[Opening Exercise inputs section]
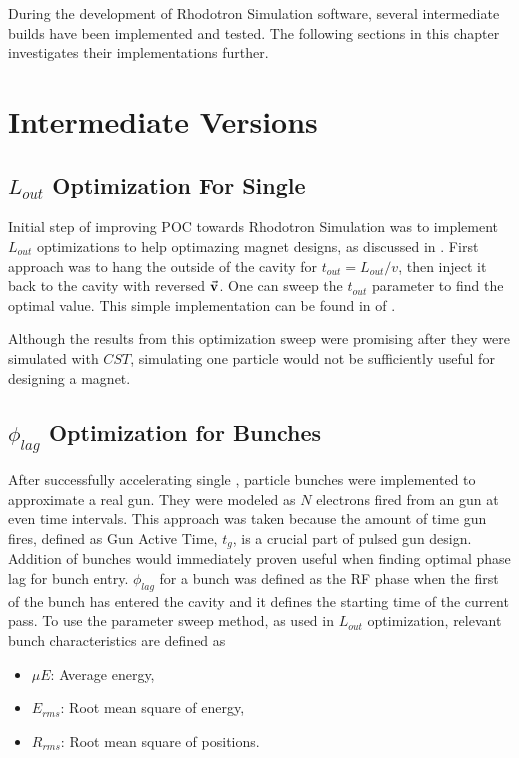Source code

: \documentclass[a4paper,oneside,12pt]{report}
\numberwithin{equation}{chapter}
\begin{document}
During the development of Rhodotron Simulation software, several intermediate builds have been implemented and tested. The following sections in this chapter investigates their implementations further.



\section{Intermediate Versions}

\subsection{$L_{out}$ Optimization For Single \e} \label{sec:lout_sweep}
Initial step of improving POC towards Rhodotron Simulation was to implement $L_{out}$ optimizations to help optimazing magnet designs, as discussed in .
First approach was to hang the \e outside of the cavity for $t_{out} = L_{out}/v$, then inject it back to the cavity with reversed $\vec{\textbf{v}}$. One can sweep the $t_{out}$ parameter to find the optimal value.
This simple implementation can be found in  of .

Although the results from this optimization sweep were promising after they were simulated with $CST$, simulating one particle would not be sufficiently useful for designing a magnet.

\subsection{$\phi_{lag}$ Optimization for Bunches} \label{sec:philag_sweep}
After successfully accelerating single \e, particle bunches were implemented to approximate a real \e gun. 
They were modeled as $N$ electrons fired from an \e gun at even time intervals. This approach was taken because the amount of time gun fires, defined as Gun Active Time, $t_g$, is a crucial part of pulsed \e gun design.
\clearpage
Addition of bunches would immediately proven useful when finding optimal phase lag for bunch entry.
$\phi_{lag}$ for a bunch was defined as the RF phase when the first \e of the bunch has entered the cavity and it defines the starting time of the current pass.
To use the parameter sweep method, as used in $L_{out}$ optimization, relevant bunch characteristics are defined as
\vspace{-10pt}\begin{itemize}
    \item $\mu E$: Average energy,
    \item $E_{rms}$: Root mean square of energy,
    \item $R_{rms}$: Root mean square of \e positions.
\end{itemize}
\end{document}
[Closing Exercise inputs section]
**Work task**: Copy every line of the data word for word, omitting the images.

**Task output**:
Source code

: \documentclass[a4paper,oneside,12pt]{report}
\numberwithin{equation}{chapter}
\begin{document}
During the development of Rhodotron Simulation software, several intermediate builds have been implemented and tested. The following sections in this chapter investigates their implementations further.



\section{Intermediate Versions}

\subsection{$L_{out}$ Optimization For Single \e} \label{sec:lout_sweep}
Initial step of improving POC towards Rhodotron Simulation was to implement $L_{out}$ optimizations to help optimazing magnet designs, as discussed in .
First approach was to hang the \e outside of the cavity for $t_{out} = L_{out}/v$, then inject it back to the cavity with reversed $\vec{\textbf{v}}$. One can sweep the $t_{out}$ parameter to find the optimal value.
This simple implementation can be found in  of .

Although the results from this optimization sweep were promising after they were simulated with $CST$, simulating one particle would not be sufficiently useful for designing a magnet.

\subsection{$\phi_{lag}$ Optimization for Bunches} \label{sec:philag_sweep}
After successfully accelerating single \e, particle bunches were implemented to approximate a real \e gun. 
They were modeled as $N$ electrons fired from an \e gun at even time intervals. This approach was taken because the amount of time gun fires, defined as Gun Active Time, $t_g$, is a crucial part of pulsed \e gun design.
\clearpage
Addition of bunches would immediately proven useful when finding optimal phase lag for bunch entry.
$\phi_{lag}$ for a bunch was defined as the RF phase when the first \e of the bunch has entered the cavity and it defines the starting time of the current pass.
To use the parameter sweep method, as used in $L_{out}$ optimization, relevant bunch characteristics are defined as
\vspace{-10pt}\begin{itemize}
    \item $\mu E$: Average energy,
    \item $E_{rms}$: Root mean square of energy,
    \item $R_{rms}$: Root mean square of \e positions.
\end{itemize}
\end{document}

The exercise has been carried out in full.